▶ Assigned task:
In the records below, find the line containing "Diese Verfahren sind"; give it again exactly, along with every line that follows, and nothing else.

------ Records to process ------

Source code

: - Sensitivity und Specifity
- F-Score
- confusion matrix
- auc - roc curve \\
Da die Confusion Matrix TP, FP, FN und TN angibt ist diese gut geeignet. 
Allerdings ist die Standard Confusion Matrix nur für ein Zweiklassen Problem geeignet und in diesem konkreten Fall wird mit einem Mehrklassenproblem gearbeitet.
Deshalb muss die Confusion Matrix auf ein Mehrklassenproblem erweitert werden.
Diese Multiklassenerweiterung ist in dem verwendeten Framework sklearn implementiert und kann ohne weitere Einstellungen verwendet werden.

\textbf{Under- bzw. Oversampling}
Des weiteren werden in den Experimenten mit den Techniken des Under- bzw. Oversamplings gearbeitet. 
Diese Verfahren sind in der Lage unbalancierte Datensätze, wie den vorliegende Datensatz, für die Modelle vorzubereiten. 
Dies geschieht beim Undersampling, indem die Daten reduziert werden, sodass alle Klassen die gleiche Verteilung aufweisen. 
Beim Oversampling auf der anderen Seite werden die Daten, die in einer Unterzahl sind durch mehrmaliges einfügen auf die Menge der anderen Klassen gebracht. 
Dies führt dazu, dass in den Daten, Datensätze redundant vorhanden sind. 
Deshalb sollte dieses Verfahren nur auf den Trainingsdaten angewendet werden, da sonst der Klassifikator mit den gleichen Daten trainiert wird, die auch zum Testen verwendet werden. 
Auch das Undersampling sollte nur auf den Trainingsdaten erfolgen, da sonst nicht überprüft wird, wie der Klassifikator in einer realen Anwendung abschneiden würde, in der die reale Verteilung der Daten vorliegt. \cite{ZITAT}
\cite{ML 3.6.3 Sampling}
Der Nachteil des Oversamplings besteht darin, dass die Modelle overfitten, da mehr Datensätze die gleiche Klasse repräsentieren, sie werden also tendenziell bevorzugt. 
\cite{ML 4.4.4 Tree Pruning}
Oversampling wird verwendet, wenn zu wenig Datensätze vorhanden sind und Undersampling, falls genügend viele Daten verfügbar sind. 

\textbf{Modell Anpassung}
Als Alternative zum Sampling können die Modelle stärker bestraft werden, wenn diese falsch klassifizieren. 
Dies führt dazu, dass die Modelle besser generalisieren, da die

------

▶ Your solution:
Diese Verfahren sind in der Lage unbalancierte Datensätze, wie den vorliegende Datensatz, für die Modelle vorzubereiten. 
Dies geschieht beim Undersampling, indem die Daten reduziert werden, sodass alle Klassen die gleiche Verteilung aufweisen. 
Beim Oversampling auf der anderen Seite werden die Daten, die in einer Unterzahl sind durch mehrmaliges einfügen auf die Menge der anderen Klassen gebracht. 
Dies führt dazu, dass in den Daten, Datensätze redundant vorhanden sind. 
Deshalb sollte dieses Verfahren nur auf den Trainingsdaten angewendet werden, da sonst der Klassifikator mit den gleichen Daten trainiert wird, die auch zum Testen verwendet werden. 
Auch das Undersampling sollte nur auf den Trainingsdaten erfolgen, da sonst nicht überprüft wird, wie der Klassifikator in einer realen Anwendung abschneiden würde, in der die reale Verteilung der Daten vorliegt. \cite{ZITAT}
\cite{ML 3.6.3 Sampling}
Der Nachteil des Oversamplings besteht darin, dass die Modelle overfitten, da mehr Datensätze die gleiche Klasse repräsentieren, sie werden also tendenziell bevorzugt. 
\cite{ML 4.4.4 Tree Pruning}
Oversampling wird verwendet, wenn zu wenig Datensätze vorhanden sind und Undersampling, falls genügend viele Daten verfügbar sind. 

\textbf{Modell Anpassung}
Als Alternative zum Sampling können die Modelle stärker bestraft werden, wenn diese falsch klassifizieren. 
Dies führt dazu, dass die Modelle besser generalisieren, da die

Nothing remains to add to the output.